Data records
[Start of section]
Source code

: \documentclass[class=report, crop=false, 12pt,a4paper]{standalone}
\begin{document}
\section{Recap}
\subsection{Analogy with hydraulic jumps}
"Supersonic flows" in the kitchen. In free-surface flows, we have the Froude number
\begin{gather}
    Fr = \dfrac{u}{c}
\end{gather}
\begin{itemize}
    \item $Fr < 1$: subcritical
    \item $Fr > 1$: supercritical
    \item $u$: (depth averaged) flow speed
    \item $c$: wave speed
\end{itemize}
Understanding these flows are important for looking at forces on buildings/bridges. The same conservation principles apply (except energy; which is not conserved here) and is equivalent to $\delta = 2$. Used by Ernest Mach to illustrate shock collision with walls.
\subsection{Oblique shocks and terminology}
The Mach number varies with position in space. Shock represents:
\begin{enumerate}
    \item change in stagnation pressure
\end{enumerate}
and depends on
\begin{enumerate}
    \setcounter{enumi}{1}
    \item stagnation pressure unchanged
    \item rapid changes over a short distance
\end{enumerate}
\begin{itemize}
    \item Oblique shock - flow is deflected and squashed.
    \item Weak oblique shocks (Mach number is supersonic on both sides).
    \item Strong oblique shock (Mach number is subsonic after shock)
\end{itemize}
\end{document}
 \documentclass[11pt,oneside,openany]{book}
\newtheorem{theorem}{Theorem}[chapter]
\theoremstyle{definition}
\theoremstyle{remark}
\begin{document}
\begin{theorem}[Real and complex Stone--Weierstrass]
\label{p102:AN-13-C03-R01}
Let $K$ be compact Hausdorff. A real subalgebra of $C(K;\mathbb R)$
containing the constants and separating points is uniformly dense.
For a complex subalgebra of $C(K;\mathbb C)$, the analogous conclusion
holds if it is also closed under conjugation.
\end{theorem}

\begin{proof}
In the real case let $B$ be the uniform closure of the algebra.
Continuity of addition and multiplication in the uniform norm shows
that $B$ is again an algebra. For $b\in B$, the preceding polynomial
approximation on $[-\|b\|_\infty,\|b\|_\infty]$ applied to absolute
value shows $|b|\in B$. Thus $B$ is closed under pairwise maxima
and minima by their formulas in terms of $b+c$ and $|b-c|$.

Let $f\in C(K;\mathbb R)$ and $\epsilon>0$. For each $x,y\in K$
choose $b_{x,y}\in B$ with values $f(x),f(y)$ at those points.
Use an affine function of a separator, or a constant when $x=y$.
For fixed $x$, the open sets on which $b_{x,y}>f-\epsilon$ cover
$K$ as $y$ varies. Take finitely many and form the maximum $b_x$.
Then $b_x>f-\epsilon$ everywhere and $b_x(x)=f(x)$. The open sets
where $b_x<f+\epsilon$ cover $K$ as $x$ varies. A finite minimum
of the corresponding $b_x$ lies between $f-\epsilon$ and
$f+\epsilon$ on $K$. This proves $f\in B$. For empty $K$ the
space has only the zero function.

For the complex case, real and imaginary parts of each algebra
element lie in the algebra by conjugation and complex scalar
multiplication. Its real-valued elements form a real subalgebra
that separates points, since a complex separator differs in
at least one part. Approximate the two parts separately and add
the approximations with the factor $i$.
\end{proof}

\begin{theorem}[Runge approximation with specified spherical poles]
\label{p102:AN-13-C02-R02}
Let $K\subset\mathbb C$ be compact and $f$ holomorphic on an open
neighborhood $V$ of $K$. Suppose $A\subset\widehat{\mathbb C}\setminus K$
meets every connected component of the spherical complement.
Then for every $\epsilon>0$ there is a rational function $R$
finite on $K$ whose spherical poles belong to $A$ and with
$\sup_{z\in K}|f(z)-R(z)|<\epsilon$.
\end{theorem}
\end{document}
[End of section]
Set down the records above once more, exactly as they stand.

Answer to this exercise:
Source code

: \documentclass[class=report, crop=false, 12pt,a4paper]{standalone}
\begin{document}
\section{Recap}
\subsection{Analogy with hydraulic jumps}
"Supersonic flows" in the kitchen. In free-surface flows, we have the Froude number
\begin{gather}
    Fr = \dfrac{u}{c}
\end{gather}
\begin{itemize}
    \item $Fr < 1$: subcritical
    \item $Fr > 1$: supercritical
    \item $u$: (depth averaged) flow speed
    \item $c$: wave speed
\end{itemize}
Understanding these flows are important for looking at forces on buildings/bridges. The same conservation principles apply (except energy; which is not conserved here) and is equivalent to $\delta = 2$. Used by Ernest Mach to illustrate shock collision with walls.
\subsection{Oblique shocks and terminology}
The Mach number varies with position in space. Shock represents:
\begin{enumerate}
    \item change in stagnation pressure
\end{enumerate}
and depends on
\begin{enumerate}
    \setcounter{enumi}{1}
    \item stagnation pressure unchanged
    \item rapid changes over a short distance
\end{enumerate}
\begin{itemize}
    \item Oblique shock - flow is deflected and squashed.
    \item Weak oblique shocks (Mach number is supersonic on both sides).
    \item Strong oblique shock (Mach number is subsonic after shock)
\end{itemize}
\end{document}
 \documentclass[11pt,oneside,openany]{book}
\newtheorem{theorem}{Theorem}[chapter]
\theoremstyle{definition}
\theoremstyle{remark}
\begin{document}
\begin{theorem}[Real and complex Stone--Weierstrass]
\label{p102:AN-13-C03-R01}
Let $K$ be compact Hausdorff. A real subalgebra of $C(K;\mathbb R)$
containing the constants and separating points is uniformly dense.
For a complex subalgebra of $C(K;\mathbb C)$, the analogous conclusion
holds if it is also closed under conjugation.
\end{theorem}

\begin{proof}
In the real case let $B$ be the uniform closure of the algebra.
Continuity of addition and multiplication in the uniform norm shows
that $B$ is again an algebra. For $b\in B$, the preceding polynomial
approximation on $[-\|b\|_\infty,\|b\|_\infty]$ applied to absolute
value shows $|b|\in B$. Thus $B$ is closed under pairwise maxima
and minima by their formulas in terms of $b+c$ and $|b-c|$.

Let $f\in C(K;\mathbb R)$ and $\epsilon>0$. For each $x,y\in K$
choose $b_{x,y}\in B$ with values $f(x),f(y)$ at those points.
Use an affine function of a separator, or a constant when $x=y$.
For fixed $x$, the open sets on which $b_{x,y}>f-\epsilon$ cover
$K$ as $y$ varies. Take finitely many and form the maximum $b_x$.
Then $b_x>f-\epsilon$ everywhere and $b_x(x)=f(x)$. The open sets
where $b_x<f+\epsilon$ cover $K$ as $x$ varies. A finite minimum
of the corresponding $b_x$ lies between $f-\epsilon$ and
$f+\epsilon$ on $K$. This proves $f\in B$. For empty $K$ the
space has only the zero function.

For the complex case, real and imaginary parts of each algebra
element lie in the algebra by conjugation and complex scalar
multiplication. Its real-valued elements form a real subalgebra
that separates points, since a complex separator differs in
at least one part. Approximate the two parts separately and add
the approximations with the factor $i$.
\end{proof}

\begin{theorem}[Runge approximation with specified spherical poles]
\label{p102:AN-13-C02-R02}
Let $K\subset\mathbb C$ be compact and $f$ holomorphic on an open
neighborhood $V$ of $K$. Suppose $A\subset\widehat{\mathbb C}\setminus K$
meets every connected component of the spherical complement.
Then for every $\epsilon>0$ there is a rational function $R$
finite on $K$ whose spherical poles belong to $A$ and with
$\sup_{z\in K}|f(z)-R(z)|<\epsilon$.
\end{theorem}
\end{document}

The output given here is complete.